##### Data for this task #####

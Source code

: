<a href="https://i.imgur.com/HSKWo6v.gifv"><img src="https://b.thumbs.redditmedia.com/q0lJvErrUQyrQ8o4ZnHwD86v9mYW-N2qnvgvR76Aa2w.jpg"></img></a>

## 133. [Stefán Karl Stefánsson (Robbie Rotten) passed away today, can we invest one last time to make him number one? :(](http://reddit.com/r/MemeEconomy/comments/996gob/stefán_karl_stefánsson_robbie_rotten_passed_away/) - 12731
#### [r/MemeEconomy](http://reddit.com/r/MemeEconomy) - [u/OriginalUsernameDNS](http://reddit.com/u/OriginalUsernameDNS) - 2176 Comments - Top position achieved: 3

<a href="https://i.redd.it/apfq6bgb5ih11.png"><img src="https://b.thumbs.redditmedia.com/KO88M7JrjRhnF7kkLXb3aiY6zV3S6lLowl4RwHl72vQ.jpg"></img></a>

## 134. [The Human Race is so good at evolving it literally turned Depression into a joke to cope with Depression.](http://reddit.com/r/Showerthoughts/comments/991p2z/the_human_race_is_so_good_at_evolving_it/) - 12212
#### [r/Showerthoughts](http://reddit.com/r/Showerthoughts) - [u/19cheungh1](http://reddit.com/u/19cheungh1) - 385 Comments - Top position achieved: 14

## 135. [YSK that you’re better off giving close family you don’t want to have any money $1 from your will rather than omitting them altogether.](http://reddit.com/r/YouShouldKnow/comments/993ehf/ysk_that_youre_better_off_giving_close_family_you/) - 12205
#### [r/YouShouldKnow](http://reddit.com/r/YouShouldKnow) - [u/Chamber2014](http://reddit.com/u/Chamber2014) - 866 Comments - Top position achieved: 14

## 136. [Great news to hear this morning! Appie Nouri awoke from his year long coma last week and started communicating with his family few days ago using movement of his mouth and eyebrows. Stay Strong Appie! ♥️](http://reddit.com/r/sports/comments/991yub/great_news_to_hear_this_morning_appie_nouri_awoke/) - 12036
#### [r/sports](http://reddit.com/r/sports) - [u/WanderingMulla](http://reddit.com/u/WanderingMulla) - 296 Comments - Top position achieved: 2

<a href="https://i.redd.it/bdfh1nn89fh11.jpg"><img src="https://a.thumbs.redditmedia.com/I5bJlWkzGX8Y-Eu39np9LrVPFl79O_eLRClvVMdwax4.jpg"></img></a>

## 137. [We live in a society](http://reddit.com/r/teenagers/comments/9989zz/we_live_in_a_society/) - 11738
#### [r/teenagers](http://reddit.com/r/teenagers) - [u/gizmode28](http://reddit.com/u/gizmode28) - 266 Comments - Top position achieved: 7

#####

To do
From the entries above, extract only the lines running from the one containing "## 133. [Stefán" through the one containing "385 Comments - Top position achieved: 14", inclusive.

Task result
## 133. [Stefán Karl Stefánsson (Robbie Rotten) passed away today, can we invest one last time to make him number one? :(](http://reddit.com/r/MemeEconomy/comments/996gob/stefán_karl_stefánsson_robbie_rotten_passed_away/) - 12731
#### [r/MemeEconomy](http://reddit.com/r/MemeEconomy) - [u/OriginalUsernameDNS](http://reddit.com/u/OriginalUsernameDNS) - 2176 Comments - Top position achieved: 3

<a href="https://i.redd.it/apfq6bgb5ih11.png"><img src="https://b.thumbs.redditmedia.com/KO88M7JrjRhnF7kkLXb3aiY6zV3S6lLowl4RwHl72vQ.jpg"></img></a>

## 134. [The Human Race is so good at evolving it literally turned Depression into a joke to cope with Depression.](http://reddit.com/r/Showerthoughts/comments/991p2z/the_human_race_is_so_good_at_evolving_it/) - 12212
#### [r/Showerthoughts](http://reddit.com/r/Showerthoughts) - [u/19cheungh1](http://reddit.com/u/19cheungh1) - 385 Comments - Top position achieved: 14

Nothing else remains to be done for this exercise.